Varshini Narayanan

woman of south asian descent with short blonde hair and glasses wearing a neon green shirt and holding a wooden flute
PhD Student in Music/TAPS
Cohort Year: 2018
Research Interests: cross-cultural performance; autoethnography; critical race theory; sociolinguistics; South Asian diaspora
Education: BA in Anthropology, Princeton University, 2016; MA in Music, University of Chicago, 2021

TAPS/Music

I use performance as a lens to explore questions of cultural authenticity, racialization, and intercultural communication. I am a lifelong practitioner of Carnatic music and specialize as an accompanist for bharatanatyam, so that in my work as a performer I am deeply attuned to intra-ensemble dynamics and to the relationships between gesture and sound. Meanwhile, in my work as a scholar I am interested in performances that transgress boundaries of some kind, including borders around race, language, and genre.
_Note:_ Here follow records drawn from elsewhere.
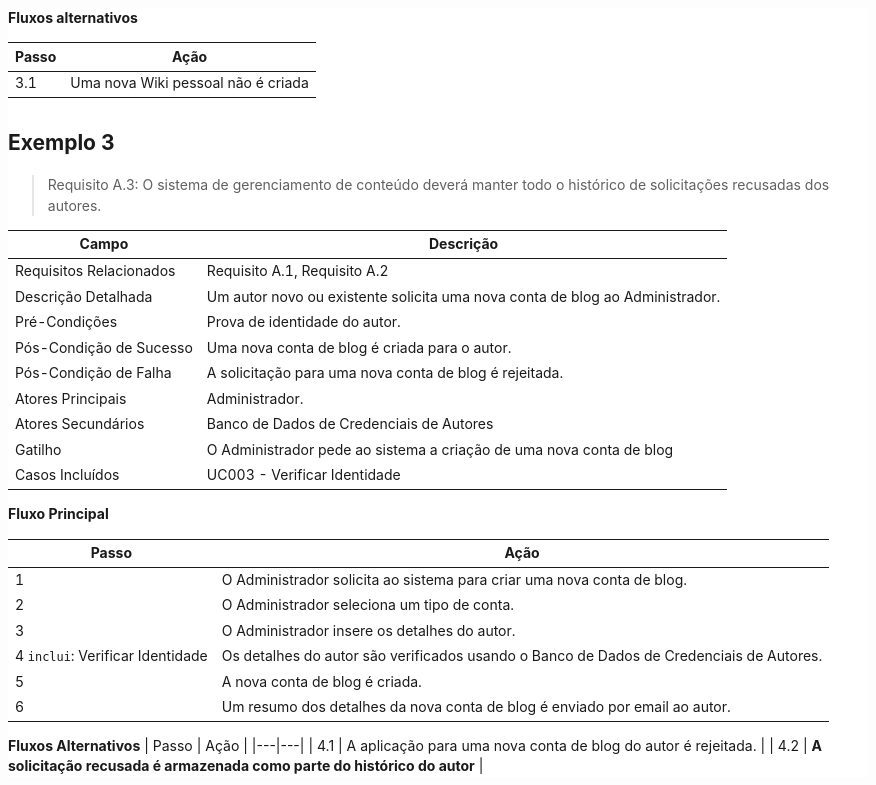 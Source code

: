 **Fluxos alternativos**

| Passo | Ação |
|-------|------|
| 3.1   | Uma nova Wiki pessoal não é criada | 




## Exemplo 3

> Requisito A.3: O sistema de gerenciamento de conteúdo deverá manter todo o histórico de solicitações recusadas dos autores.

|Campo|Descrição|
|---|---|
| Requisitos Relacionados | Requisito A.1, Requisito A.2 |
| Descrição Detalhada     | Um autor novo ou existente solicita uma nova conta de blog ao Administrador. |
| Pré-Condições           | Prova de identidade do autor. |
| Pós-Condição de Sucesso | Uma nova conta de blog é criada para o autor. |
| Pós-Condição de Falha   | A solicitação para uma nova conta de blog é rejeitada. |
| Atores Principais       | Administrador. |
| Atores Secundários      | Banco de Dados de Credenciais de Autores |
| Gatilho                 | O Administrador pede ao sistema a criação de uma nova conta de blog |
| Casos Incluídos         | UC003 - Verificar Identidade |

**Fluxo Principal**

| Passo | Ação |
|---|---|
| 1 | O Administrador solicita ao sistema para criar uma nova conta de blog. |
| 2 | O Administrador seleciona um tipo de conta. |
| 3 | O Administrador insere os detalhes do autor. |
| 4 `inclui`: Verificar Identidade | Os detalhes do autor são verificados usando o Banco de Dados de Credenciais de Autores. |
| 5 | A nova conta de blog é criada. |
| 6 | Um resumo dos detalhes da nova conta de blog é enviado por email ao autor. |

**Fluxos Alternativos** 
| Passo | Ação |
|---|---|
| 4.1 | A aplicação para uma nova conta de blog do autor é rejeitada. |
| 4.2   | **A solicitação recusada é armazenada como parte do histórico do autor** |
My dissertation project, "Sounding the Hyphen: Cross-Cultural Performance in South Asian America," explores the affordances of these transgressions for diasporic practitioners of South Asian music, whose artistic performance practices emerge as critical sites of identity formation and interracial dialogue. My work has been published in the Routledge edited volume Navigating Stylistic Boundaries in the Music History ClassroomCrossover, Exchange, Appropriation.